Documentation of the SHiP-framework!

Similarity-Hierarchical-Partitioning (SHiP) Clustering Framework

This repository is the official implementation of the Similarity-Hierarchical-Partitioning (SHiP) clustering framework proposed in Ultrametric Cluster Hierarchies: I Want `em All! This framework provides a comprehensive approach to clustering by leveraging similarity trees, \((k,z)\)-hierarchies, and various partitioning objective functions.

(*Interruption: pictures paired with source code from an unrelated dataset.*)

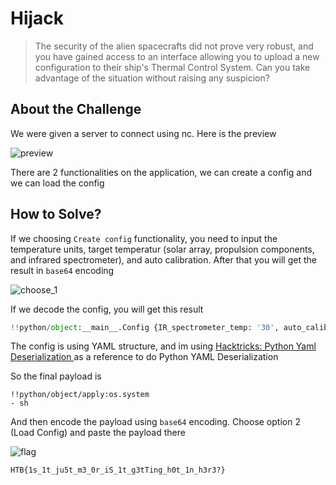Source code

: # Hijack
> The security of the alien spacecrafts did not prove very robust, and you have gained access to an interface allowing you to upload a new configuration to their ship's Thermal Control System. Can you take advantage of the situation without raising any suspicion?

## About the Challenge
We were given a server to connect using nc. Here is the preview

![preview](images/preview.png)

There are 2 functionalities on the application, we can create a config and we can load the config

## How to Solve?
If we choosing `Create config` functionality, you need to input the temperature units, target temperatur (solar array, propulsion components, and infrared spectrometer), and auto calibration. After that you will get the result in `base64` encoding

![choose_1](images/choose_1.png)

If we decode the config, you will get this result

```python
!!python/object:__main__.Config {IR_spectrometer_temp: '30', auto_calibration: 'ON', propulsion_temp: '10', solar_array_temp: '20', units: F}
```

The config is using YAML structure, and im using [Hacktricks: Python Yaml Deserialization
](https://book.hacktricks.xyz/pentesting-web/deserialization/python-yaml-deserialization) as a reference to do Python YAML Deserialization

So the final payload is
```
!!python/object/apply:os.system
- sh
```

And then encode the payload using `base64` encoding. Choose option 2 (Load Config) and paste the payload there

![flag](images/flag.png)

```
HTB{1s_1t_ju5t_m3_0r_iS_1t_g3tTing_h0t_1n_h3r3?}
```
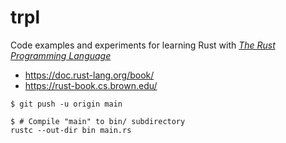 # trpl

Code examples and experiments for learning Rust with [_The Rust Programming Language_](https://doc.rust-lang.org/book/)
- https://doc.rust-lang.org/book/
- https://rust-book.cs.brown.edu/

```shell
$ git push -u origin main
```

```shell
$ # Compile "main" to bin/ subdirectory
rustc --out-dir bin main.rs
```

The whole project is implemented in C++ and Python bindings enable the usage within Python.

Overview

The SHiP framework operates in three main stages:

Similarity Tree Construction: A similarity tree is built for the given dataset. This tree represents the relationships and proximities between data points. Note that the default constructed tree corresponds to the \(k\)-center hierarchy (Section 3 in the paper).
\((k,z)\)-Hierarchy Construction: Using the similarity tree, a \((k,z)\)-hierarchy can be constructed. These hierarchies correlate to common center based clustering methods, as e.g., \(k\)-median or \(k\)-means (Section 4).
Partitioning: Finally, the data is partitioned based on the constructed hierarchy and a user-selected partitioning objective function (Section 5).

Features

Similarity Trees: The package provides a set of similarity/ultrametric tree implementations:
- DCTree [1]
- HST [2]
- CoverTree [3]
- KDTree [3]
- MeanSplitKDTree [3]
- BallTree [3]
- MeanSplitBallTree [3]
- RPTree [3]
- MaxRPTree [3]
- UBTree [3]
- RTree [3]
- RStarTree [3]
- XTree [3]
- HilbertRTree [3]
- RPlusTree [3]
- RPlusPlusTree [3]
- Or use LoadTree to load a precomputed tree
\((k,z)\)-Hierarchies: It supports all possible \((k,z)\)-hierarchies, allowing flexibility in choosing the most suitable hierarchy for a given dataset.
- \(z = 0\) → \(k\)-center (actually in theory: \(z = ∞\), but in this implementation we use 0 for \(∞\))
- \(z = 1\) → \(k\)-median
- \(z = 2\) → \(k\)-means
- …
Partitioning Functions: A wide range of partitioning functions are available, enabling users to select the most appropriate function based on their specific needs:
- K
- Elbow
- Threshold
- ThresholdElbow
- QCoverage
- QCoverageElbow
- QStem
- QStemElbow
- LcaNoiseElbow
- LcaNoiseElbowNoTriangle
- MedianOfElbows
- MeanOfElbows
- Stability
- NormalizedStability

Customization: Users can customize the framework by selecting from the available similarity trees, \((k,z)\)- hierarchies, and partitioning functions.

E.g., DCTree with \(k\)-means (\(z=2\))-hierarchy and the Elbow partitioning method.

from SHiP import SHiP

# Build the `DCTree`
ship = SHiP(data=data_points, treeType="DCTree")
# Extract the clustering from the $k$-median hierarchy and the `Elbow` partitioning method
labels = ship.fit_predict(hierarchy=2, partitioningMethod="Elbow")

Installation

Stable Version

The current stable version can be installed by the following command:
pip install SHiP-framework (coming soon)

Note that a gcc compiler is required for installation. Therefore, in case of an installation error, make sure that:

Windows: Microsoft C++ Build Tools is installed
Linux/Mac: Python dev is installed (e.g., by running apt-get install python-dev - the exact command may differ depending on the linux distribution)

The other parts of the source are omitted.